- _RECORDS SHOWN_:
%%

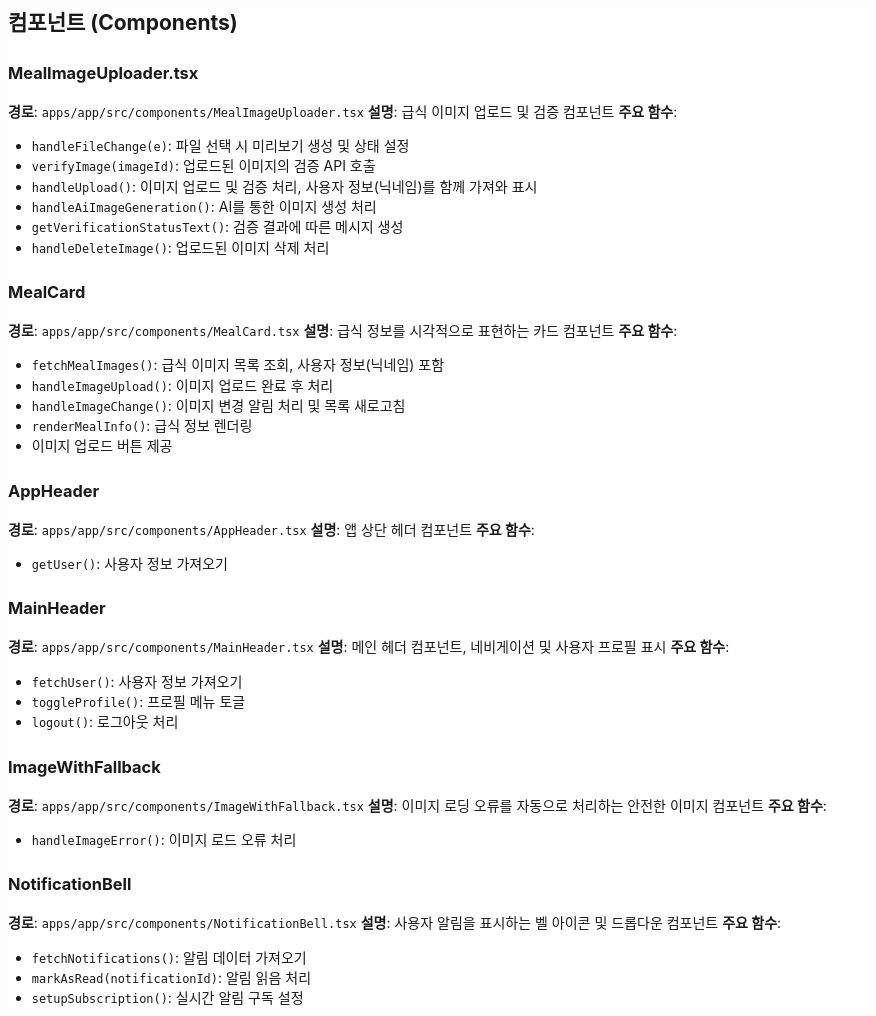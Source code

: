 ## 컴포넌트 (Components)

### MealImageUploader.tsx
**경로**: `apps/app/src/components/MealImageUploader.tsx`
**설명**: 급식 이미지 업로드 및 검증 컴포넌트
**주요 함수**:
- `handleFileChange(e)`: 파일 선택 시 미리보기 생성 및 상태 설정
- `verifyImage(imageId)`: 업로드된 이미지의 검증 API 호출
- `handleUpload()`: 이미지 업로드 및 검증 처리, 사용자 정보(닉네임)를 함께 가져와 표시
- `handleAiImageGeneration()`: AI를 통한 이미지 생성 처리
- `getVerificationStatusText()`: 검증 결과에 따른 메시지 생성
- `handleDeleteImage()`: 업로드된 이미지 삭제 처리

### MealCard
**경로**: `apps/app/src/components/MealCard.tsx`
**설명**: 급식 정보를 시각적으로 표현하는 카드 컴포넌트
**주요 함수**:
- `fetchMealImages()`: 급식 이미지 목록 조회, 사용자 정보(닉네임) 포함
- `handleImageUpload()`: 이미지 업로드 완료 후 처리
- `handleImageChange()`: 이미지 변경 알림 처리 및 목록 새로고침
- `renderMealInfo()`: 급식 정보 렌더링
- 이미지 업로드 버튼 제공

### AppHeader
**경로**: `apps/app/src/components/AppHeader.tsx`
**설명**: 앱 상단 헤더 컴포넌트
**주요 함수**:
- `getUser()`: 사용자 정보 가져오기

### MainHeader
**경로**: `apps/app/src/components/MainHeader.tsx`
**설명**: 메인 헤더 컴포넌트, 네비게이션 및 사용자 프로필 표시
**주요 함수**:
- `fetchUser()`: 사용자 정보 가져오기
- `toggleProfile()`: 프로필 메뉴 토글
- `logout()`: 로그아웃 처리

### ImageWithFallback
**경로**: `apps/app/src/components/ImageWithFallback.tsx`
**설명**: 이미지 로딩 오류를 자동으로 처리하는 안전한 이미지 컴포넌트
**주요 함수**:
- `handleImageError()`: 이미지 로드 오류 처리

### NotificationBell
**경로**: `apps/app/src/components/NotificationBell.tsx`
**설명**: 사용자 알림을 표시하는 벨 아이콘 및 드롭다운 컴포넌트
**주요 함수**:
- `fetchNotifications()`: 알림 데이터 가져오기
- `markAsRead(notificationId)`: 알림 읽음 처리
- `setupSubscription()`: 실시간 알림 구독 설정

%%

- _GOAL OF THE EXERCISE_: Going back to the entries above, set down exactly the lines that begin at the one with "업로드 완료 후 처리" and end at the one with "### ImageWithFallback", both included, and nothing else.

- _WRITTEN ANSWER_:
- `handleImageUpload()`: 이미지 업로드 완료 후 처리
- `handleImageChange()`: 이미지 변경 알림 처리 및 목록 새로고침
- `renderMealInfo()`: 급식 정보 렌더링
- 이미지 업로드 버튼 제공

### AppHeader
**경로**: `apps/app/src/components/AppHeader.tsx`
**설명**: 앱 상단 헤더 컴포넌트
**주요 함수**:
- `getUser()`: 사용자 정보 가져오기

### MainHeader
**경로**: `apps/app/src/components/MainHeader.tsx`
**설명**: 메인 헤더 컴포넌트, 네비게이션 및 사용자 프로필 표시
**주요 함수**:
- `fetchUser()`: 사용자 정보 가져오기
- `toggleProfile()`: 프로필 메뉴 토글
- `logout()`: 로그아웃 처리

### ImageWithFallback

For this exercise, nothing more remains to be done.